(Source texts of formatted documents)
- - -
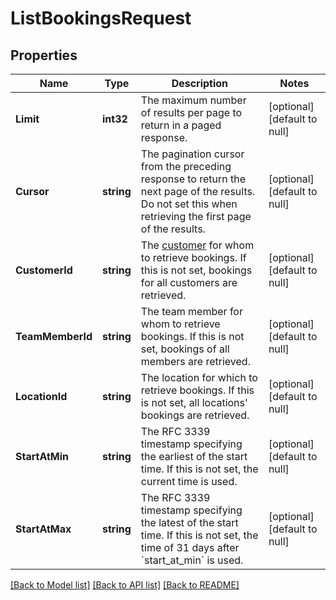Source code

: # ListBookingsRequest

## Properties
Name | Type | Description | Notes
------------ | ------------- | ------------- | -------------
**Limit** | **int32** | The maximum number of results per page to return in a paged response. | [optional] [default to null]
**Cursor** | **string** | The pagination cursor from the preceding response to return the next page of the results. Do not set this when retrieving the first page of the results. | [optional] [default to null]
**CustomerId** | **string** | The [customer](entity:Customer) for whom to retrieve bookings. If this is not set, bookings for all customers are retrieved. | [optional] [default to null]
**TeamMemberId** | **string** | The team member for whom to retrieve bookings. If this is not set, bookings of all members are retrieved. | [optional] [default to null]
**LocationId** | **string** | The location for which to retrieve bookings. If this is not set, all locations&#x27; bookings are retrieved. | [optional] [default to null]
**StartAtMin** | **string** | The RFC 3339 timestamp specifying the earliest of the start time. If this is not set, the current time is used. | [optional] [default to null]
**StartAtMax** | **string** | The RFC 3339 timestamp specifying the latest of the start time. If this is not set, the time of 31 days after &#x60;start_at_min&#x60; is used. | [optional] [default to null]

[[Back to Model list]](../README.md#documentation-for-models) [[Back to API list]](../README.md#documentation-for-api-endpoints) [[Back to README]](../README.md)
- - -
EXERCISE - Retype the lines above exactly, no pictures.

SOLUTION TO THIS PROBLEM -
Source code

: # ListBookingsRequest

## Properties
Name | Type | Description | Notes
------------ | ------------- | ------------- | -------------
**Limit** | **int32** | The maximum number of results per page to return in a paged response. | [optional] [default to null]
**Cursor** | **string** | The pagination cursor from the preceding response to return the next page of the results. Do not set this when retrieving the first page of the results. | [optional] [default to null]
**CustomerId** | **string** | The [customer](entity:Customer) for whom to retrieve bookings. If this is not set, bookings for all customers are retrieved. | [optional] [default to null]
**TeamMemberId** | **string** | The team member for whom to retrieve bookings. If this is not set, bookings of all members are retrieved. | [optional] [default to null]
**LocationId** | **string** | The location for which to retrieve bookings. If this is not set, all locations&#x27; bookings are retrieved. | [optional] [default to null]
**StartAtMin** | **string** | The RFC 3339 timestamp specifying the earliest of the start time. If this is not set, the current time is used. | [optional] [default to null]
**StartAtMax** | **string** | The RFC 3339 timestamp specifying the latest of the start time. If this is not set, the time of 31 days after &#x60;start_at_min&#x60; is used. | [optional] [default to null]

[[Back to Model list]](../README.md#documentation-for-models) [[Back to API list]](../README.md#documentation-for-api-endpoints) [[Back to README]](../README.md)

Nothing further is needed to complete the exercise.